INSERM/UEVE UMR 861, I-STEM AFM, 5 rue H. Desbruères, Evry Cedex, France.
Cell Stem Cell. 2011 Apr 8;8(4):434-44. doi: 10.1016/j.stem.2011.02.004. Epub 2011 Mar 31.
Myotonic dystrophy type 1 (DM1) is a multisystem disorder affecting a variety of organs, including the central nervous system. By using neuronal progeny derived from human embryonic stem cells carrying the causal DM1 mutation, we have identified an early developmental defect in genes involved in neurite formation and the establishment of neuromuscular connections. Differential gene expression profiling and quantitative RT-PCR revealed decreased expression of two members of the SLITRK family in DM1 neural cells and in DM1 brain biopsies. In addition, DM1 motoneuron/muscle cell cocultures showed alterations that are consistent with the known role of SLITRK genes in neurite outgrowth, neuritogenesis, and synaptogenesis. Rescue and knockdown experiments suggested that the functional defects can be directly attributed to SLITRK misexpression. These neuropathological mechanisms may be clinically significant for the functional changes in neuromuscular connections associated with DM1.

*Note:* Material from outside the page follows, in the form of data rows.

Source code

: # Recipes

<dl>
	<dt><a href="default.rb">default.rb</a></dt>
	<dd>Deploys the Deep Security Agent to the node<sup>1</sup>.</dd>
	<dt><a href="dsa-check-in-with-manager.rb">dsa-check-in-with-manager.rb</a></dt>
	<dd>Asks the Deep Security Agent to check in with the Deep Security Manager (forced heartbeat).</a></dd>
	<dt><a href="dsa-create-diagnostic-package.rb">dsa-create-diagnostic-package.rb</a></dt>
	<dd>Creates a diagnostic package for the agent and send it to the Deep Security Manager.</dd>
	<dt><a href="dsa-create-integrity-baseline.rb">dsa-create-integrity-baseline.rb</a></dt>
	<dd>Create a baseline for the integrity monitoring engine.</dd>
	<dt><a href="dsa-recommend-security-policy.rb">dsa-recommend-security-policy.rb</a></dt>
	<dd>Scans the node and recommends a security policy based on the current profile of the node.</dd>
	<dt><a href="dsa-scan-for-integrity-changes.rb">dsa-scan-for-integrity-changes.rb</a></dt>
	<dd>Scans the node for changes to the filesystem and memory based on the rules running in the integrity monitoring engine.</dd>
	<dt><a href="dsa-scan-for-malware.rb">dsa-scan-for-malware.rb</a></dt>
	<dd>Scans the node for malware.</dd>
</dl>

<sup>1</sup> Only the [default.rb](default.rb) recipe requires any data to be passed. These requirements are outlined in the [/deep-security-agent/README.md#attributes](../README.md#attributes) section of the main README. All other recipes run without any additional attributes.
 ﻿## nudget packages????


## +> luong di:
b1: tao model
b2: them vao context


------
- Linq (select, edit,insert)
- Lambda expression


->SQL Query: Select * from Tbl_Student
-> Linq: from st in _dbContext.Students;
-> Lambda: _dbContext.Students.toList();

肌强直性营养不良 1 型(DM1)是一种多系统疾病,影响多种器官,包括中枢神经系统。通过使用携带致病 DM1 突变的人胚胎干细胞衍生的神经元祖细胞,我们已经确定了涉及轴突形成和建立神经肌肉连接的基因的早期发育缺陷。差异基因表达谱和定量 RT-PCR 显示,DM1 神经细胞和 DM1 脑活检中 SLITRK 家族的两个成员的表达降低。此外,DM1 运动神经元/肌肉细胞共培养显示出与 SLITRK 基因在轴突生长、神经发生和突触发生中的已知作用一致的改变。挽救和敲低实验表明,功能缺陷可直接归因于 SLITRK 表达错误。这些神经病理学机制对于与 DM1 相关的神经肌肉连接的功能变化可能具有临床意义。